A linear transformation transforms a vector ($n$-tuple, polynomial, matrix, function, etc.) into another vector ($n$-tuple, polynomial, matrix, function, etc.). A matrix cannot transform a vector into another vector, because you can multiply a matrix by an $n$-tuple, but you can't multiply a matrix by a polynomial, a matrix (well, not always, see below), a function, etc.

A matrix associated to a linear transformation can only multiply $n$-tuples of coordinates respect to a basis, and the results are $n$-tuples of coordinates respect to a basis.

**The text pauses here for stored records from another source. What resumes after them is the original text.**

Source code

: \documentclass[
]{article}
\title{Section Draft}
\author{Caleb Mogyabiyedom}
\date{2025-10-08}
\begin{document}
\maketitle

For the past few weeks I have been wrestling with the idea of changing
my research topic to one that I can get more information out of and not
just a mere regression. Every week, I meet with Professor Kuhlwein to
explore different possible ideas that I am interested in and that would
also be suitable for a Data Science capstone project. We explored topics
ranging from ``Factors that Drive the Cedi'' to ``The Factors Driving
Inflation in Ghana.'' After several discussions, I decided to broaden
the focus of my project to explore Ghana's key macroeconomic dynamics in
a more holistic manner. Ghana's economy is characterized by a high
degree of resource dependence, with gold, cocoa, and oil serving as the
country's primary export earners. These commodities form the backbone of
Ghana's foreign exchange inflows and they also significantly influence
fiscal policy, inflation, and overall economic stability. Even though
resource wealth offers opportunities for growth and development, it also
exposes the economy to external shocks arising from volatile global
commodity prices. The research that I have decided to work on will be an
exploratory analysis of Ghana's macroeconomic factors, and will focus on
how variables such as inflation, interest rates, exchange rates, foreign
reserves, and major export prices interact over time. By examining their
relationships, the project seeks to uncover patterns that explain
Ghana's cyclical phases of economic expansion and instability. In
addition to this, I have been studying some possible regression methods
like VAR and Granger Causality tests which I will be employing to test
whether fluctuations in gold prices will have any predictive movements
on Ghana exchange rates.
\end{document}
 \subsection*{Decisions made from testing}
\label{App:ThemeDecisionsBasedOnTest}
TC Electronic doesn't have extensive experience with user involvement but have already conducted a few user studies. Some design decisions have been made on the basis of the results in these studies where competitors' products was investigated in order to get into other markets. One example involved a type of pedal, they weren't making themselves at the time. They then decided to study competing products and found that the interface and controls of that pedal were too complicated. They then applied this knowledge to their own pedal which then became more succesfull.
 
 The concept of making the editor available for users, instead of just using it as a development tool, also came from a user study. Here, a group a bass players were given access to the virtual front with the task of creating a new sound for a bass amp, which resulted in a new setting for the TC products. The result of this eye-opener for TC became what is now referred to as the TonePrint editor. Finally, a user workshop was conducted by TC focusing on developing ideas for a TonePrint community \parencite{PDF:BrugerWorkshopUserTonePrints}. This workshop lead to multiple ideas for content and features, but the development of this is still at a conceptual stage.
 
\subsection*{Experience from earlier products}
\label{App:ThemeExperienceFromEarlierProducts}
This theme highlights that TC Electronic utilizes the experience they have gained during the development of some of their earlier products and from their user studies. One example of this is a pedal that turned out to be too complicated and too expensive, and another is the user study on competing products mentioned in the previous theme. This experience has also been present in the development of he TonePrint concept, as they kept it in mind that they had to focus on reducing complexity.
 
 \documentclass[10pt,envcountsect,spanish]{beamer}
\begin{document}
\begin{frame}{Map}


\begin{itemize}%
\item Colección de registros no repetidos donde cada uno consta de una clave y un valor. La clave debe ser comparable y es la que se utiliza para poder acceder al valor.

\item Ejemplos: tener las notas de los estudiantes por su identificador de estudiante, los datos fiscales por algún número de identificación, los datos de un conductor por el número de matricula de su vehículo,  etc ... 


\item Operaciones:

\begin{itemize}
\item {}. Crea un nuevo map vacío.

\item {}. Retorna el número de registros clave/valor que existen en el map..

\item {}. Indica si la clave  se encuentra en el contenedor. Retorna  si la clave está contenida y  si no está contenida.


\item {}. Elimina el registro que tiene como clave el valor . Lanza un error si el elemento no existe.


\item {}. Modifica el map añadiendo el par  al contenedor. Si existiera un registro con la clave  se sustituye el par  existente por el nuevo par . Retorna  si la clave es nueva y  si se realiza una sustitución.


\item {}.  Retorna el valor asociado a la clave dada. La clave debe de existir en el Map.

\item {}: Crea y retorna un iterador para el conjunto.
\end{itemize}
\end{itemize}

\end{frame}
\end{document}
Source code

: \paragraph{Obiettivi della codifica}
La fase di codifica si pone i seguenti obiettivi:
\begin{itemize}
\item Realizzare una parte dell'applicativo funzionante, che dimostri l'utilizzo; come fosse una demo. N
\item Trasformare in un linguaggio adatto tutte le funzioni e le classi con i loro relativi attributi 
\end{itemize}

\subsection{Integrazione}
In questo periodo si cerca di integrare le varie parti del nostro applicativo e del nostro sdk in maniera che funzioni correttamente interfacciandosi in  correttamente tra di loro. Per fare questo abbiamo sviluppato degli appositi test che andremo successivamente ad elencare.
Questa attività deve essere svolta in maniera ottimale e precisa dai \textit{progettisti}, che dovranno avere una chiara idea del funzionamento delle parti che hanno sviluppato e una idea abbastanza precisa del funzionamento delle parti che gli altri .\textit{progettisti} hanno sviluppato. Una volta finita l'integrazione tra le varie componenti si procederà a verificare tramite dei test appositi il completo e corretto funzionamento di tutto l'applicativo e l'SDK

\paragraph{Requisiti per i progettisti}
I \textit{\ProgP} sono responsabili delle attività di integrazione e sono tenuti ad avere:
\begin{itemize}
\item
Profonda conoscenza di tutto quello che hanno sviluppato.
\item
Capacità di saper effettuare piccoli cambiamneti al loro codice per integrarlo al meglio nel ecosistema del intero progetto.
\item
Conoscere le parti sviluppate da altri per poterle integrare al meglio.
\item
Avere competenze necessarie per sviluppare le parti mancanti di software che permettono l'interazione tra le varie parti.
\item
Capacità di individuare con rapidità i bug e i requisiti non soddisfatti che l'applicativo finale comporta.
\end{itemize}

Imagine that your vector space is the set of all symmetric $2\times 2$ matrices, and that your linear transformation is:$$T\left(\begin{bmatrix} a & b \\ b & c \end{bmatrix}\right)=\begin{bmatrix} c & a \\ a & b \end{bmatrix}$$

The simplest basis is: $\left\{\begin{bmatrix} 1 & 0 \\ 0 & 0 \end{bmatrix}, \begin{bmatrix} 0 & 1 \\ 1 & 0 \end{bmatrix}, \begin{bmatrix} 0 & 0 \\ 0 & 1 \end{bmatrix}\right\}$.

Respect to this basis the coordinates of $\begin{bmatrix} a & b \\ b & c \end{bmatrix}$ are $(a,b,c)$, the coordinates of $\begin{bmatrix} c & a \\ a & b \end{bmatrix}$ are $(c,a,b)$.

The matrix associated to $T$ respect to that basis is: $\begin{bmatrix} 0 & 0 & 1 \\ 1 & 0 & 0 \\ 0 & 1 & 0 \end{bmatrix}$.

You can't multiply $\begin{bmatrix} 0 & 0 & 1 \\ 1 & 0 & 0 \\ 0 & 1 & 0 \end{bmatrix}$ by $\begin{bmatrix} a & b \\ b & c \end{bmatrix}$, but: $$\begin{bmatrix} 0 & 0 & 1 \\ 1 & 0 & 0 \\ 0 & 1 & 0 \end{bmatrix}\begin{bmatrix} a \\ b \\ c \end{bmatrix}=\begin{bmatrix} c \\ a \\ b \end{bmatrix}$$ i.e. $$\begin{bmatrix} 0 & 0 & 1 \\ 1 & 0 & 0 \\ 0 & 1 & 0 \end{bmatrix}\text{Coord}\left(\begin{bmatrix} a & b \\ b & c \end{bmatrix}\right)=\text{Coord}\left(\begin{bmatrix} c & a \\ a & b \end{bmatrix}\right)$$ This is why:

  • you always need a basis to associate a matrix to a linear transformation (when the basis is omitted you assume the canonical basis),
  • the matrix associated to a linear transformation is unique respect to a fixed basis,
  • you can also have different bases for the domain and the range of a linear transformation, so the matrix associated to a linear transformation is unique respect to the basis of its domain and the basis of its range,
  • since there are infinite bases, there also are infinite matrices associated to a linear transformation.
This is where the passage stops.